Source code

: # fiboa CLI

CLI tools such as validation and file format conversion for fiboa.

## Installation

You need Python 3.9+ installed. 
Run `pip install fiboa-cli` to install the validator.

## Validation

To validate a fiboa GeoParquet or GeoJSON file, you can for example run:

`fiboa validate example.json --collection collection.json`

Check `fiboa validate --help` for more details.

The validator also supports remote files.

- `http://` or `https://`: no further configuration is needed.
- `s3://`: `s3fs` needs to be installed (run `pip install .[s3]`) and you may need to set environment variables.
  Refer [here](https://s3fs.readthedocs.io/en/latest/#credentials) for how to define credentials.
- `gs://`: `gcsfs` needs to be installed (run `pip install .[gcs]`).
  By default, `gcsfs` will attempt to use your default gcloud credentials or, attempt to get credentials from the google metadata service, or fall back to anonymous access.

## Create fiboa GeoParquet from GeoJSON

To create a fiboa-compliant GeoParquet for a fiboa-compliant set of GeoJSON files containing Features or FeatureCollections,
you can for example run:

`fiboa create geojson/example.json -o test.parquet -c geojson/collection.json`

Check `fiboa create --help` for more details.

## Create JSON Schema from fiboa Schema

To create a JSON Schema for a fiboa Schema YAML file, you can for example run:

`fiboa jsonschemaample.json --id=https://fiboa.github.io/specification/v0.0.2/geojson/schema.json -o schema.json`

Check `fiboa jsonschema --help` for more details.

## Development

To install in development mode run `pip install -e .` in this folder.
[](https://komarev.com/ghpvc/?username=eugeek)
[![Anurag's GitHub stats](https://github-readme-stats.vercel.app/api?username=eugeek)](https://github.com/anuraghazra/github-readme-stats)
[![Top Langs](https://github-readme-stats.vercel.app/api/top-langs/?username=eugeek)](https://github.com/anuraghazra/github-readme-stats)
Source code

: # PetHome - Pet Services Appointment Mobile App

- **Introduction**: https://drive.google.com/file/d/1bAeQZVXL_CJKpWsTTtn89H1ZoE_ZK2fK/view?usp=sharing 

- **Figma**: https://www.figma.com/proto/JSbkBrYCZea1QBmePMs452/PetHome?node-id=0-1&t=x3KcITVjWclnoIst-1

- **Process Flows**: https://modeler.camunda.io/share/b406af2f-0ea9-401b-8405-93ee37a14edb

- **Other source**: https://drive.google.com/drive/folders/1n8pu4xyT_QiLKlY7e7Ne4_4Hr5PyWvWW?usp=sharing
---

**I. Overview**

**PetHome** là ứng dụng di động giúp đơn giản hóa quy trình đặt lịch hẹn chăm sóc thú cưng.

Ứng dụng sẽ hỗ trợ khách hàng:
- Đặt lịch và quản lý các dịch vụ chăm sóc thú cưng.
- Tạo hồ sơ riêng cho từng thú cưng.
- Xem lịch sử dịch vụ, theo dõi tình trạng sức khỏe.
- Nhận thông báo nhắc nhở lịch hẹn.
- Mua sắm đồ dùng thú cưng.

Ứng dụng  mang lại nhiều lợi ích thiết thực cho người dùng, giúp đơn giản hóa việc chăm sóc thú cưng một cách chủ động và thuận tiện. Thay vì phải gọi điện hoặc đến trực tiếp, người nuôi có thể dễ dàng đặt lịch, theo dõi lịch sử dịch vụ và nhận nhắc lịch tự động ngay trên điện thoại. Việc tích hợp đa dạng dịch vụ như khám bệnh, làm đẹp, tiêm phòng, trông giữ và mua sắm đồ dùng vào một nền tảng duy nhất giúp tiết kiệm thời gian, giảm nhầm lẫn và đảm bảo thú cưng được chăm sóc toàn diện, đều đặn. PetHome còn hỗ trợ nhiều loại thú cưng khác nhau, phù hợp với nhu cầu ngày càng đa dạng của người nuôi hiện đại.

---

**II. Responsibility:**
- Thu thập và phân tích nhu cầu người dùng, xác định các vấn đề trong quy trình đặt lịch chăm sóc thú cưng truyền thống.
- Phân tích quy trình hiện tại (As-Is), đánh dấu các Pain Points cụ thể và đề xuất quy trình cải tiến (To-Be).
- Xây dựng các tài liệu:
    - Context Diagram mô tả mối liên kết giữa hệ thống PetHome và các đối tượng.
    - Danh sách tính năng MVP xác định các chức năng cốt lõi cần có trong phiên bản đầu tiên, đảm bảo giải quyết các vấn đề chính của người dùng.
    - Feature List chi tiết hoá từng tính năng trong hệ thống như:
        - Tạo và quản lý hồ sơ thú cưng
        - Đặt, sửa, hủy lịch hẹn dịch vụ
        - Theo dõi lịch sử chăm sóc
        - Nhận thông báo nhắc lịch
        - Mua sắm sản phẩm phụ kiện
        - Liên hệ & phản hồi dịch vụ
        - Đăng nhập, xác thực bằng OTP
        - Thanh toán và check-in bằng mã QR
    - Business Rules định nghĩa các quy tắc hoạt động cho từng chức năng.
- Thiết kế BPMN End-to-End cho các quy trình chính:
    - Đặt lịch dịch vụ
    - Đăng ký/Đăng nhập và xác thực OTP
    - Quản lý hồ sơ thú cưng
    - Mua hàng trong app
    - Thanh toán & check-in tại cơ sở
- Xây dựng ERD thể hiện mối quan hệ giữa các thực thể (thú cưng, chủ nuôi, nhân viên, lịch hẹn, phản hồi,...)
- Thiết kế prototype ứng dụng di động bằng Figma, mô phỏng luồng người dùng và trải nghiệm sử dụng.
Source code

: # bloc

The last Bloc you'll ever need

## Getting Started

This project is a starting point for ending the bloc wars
——
*Prompt:* In the data above, how many lines hold the word "stats"? Give only the number.

*Result of this exercise:* 2